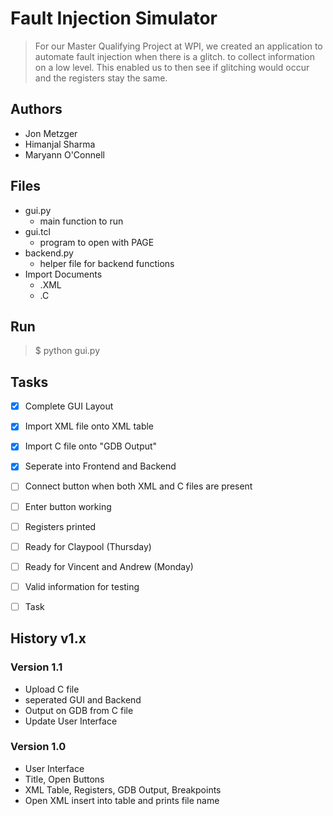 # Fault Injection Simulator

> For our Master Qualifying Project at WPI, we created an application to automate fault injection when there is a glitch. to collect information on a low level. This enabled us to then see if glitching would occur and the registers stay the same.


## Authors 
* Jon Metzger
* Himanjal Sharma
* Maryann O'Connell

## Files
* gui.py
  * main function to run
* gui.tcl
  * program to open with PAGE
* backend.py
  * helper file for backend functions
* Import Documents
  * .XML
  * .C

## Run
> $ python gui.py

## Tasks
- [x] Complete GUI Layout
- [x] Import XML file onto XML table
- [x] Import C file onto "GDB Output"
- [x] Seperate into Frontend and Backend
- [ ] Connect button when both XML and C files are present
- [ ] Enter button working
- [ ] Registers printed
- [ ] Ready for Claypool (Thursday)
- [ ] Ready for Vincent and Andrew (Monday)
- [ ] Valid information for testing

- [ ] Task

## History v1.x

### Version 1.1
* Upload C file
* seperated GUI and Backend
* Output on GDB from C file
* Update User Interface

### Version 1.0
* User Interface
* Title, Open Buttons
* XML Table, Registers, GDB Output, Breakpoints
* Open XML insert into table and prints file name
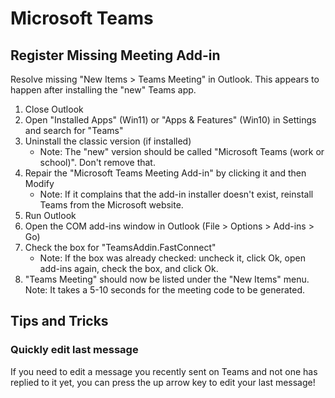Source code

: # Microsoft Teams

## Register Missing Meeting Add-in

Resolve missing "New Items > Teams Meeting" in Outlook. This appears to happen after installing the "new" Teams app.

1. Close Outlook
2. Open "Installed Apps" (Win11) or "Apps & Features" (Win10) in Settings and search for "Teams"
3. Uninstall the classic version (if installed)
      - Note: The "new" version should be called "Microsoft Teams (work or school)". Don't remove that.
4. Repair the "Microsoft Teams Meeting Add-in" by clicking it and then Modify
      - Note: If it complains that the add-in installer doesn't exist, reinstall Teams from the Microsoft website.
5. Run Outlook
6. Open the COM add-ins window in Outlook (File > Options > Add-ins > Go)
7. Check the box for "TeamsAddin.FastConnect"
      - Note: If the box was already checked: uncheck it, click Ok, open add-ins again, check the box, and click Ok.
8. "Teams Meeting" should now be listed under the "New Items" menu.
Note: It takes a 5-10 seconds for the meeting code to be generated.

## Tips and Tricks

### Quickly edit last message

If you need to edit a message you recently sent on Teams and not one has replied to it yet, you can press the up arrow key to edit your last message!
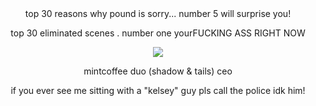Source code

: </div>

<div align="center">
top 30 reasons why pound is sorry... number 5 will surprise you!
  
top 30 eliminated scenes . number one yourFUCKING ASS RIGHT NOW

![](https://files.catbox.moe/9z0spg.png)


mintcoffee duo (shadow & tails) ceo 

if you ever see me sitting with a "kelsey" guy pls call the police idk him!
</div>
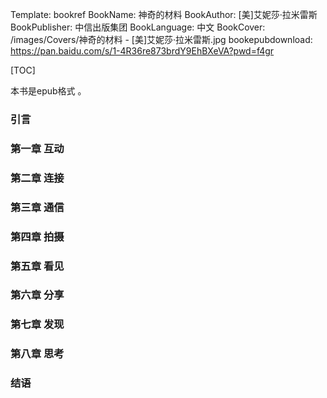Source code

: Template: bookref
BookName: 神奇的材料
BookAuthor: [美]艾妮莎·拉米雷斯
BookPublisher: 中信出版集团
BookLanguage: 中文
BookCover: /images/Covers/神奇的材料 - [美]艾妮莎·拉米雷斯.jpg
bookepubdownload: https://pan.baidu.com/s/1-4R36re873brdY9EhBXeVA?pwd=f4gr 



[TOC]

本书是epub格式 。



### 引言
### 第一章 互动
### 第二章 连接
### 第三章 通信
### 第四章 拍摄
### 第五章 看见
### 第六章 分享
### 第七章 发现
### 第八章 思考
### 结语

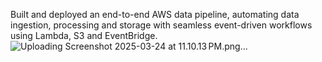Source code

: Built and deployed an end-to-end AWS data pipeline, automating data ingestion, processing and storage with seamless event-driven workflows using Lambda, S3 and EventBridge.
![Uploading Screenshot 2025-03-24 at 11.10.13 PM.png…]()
————
■ Exercise requirements ■
Filter the listing down to the lines holding the word "with", and return those.

■ Task output ■
  * program to open with PAGE
if you ever see me sitting with a "kelsey" guy pls call the police idk him!
: Built and deployed an end-to-end AWS data pipeline, automating data ingestion, processing and storage with seamless event-driven workflows using Lambda, S3 and EventBridge.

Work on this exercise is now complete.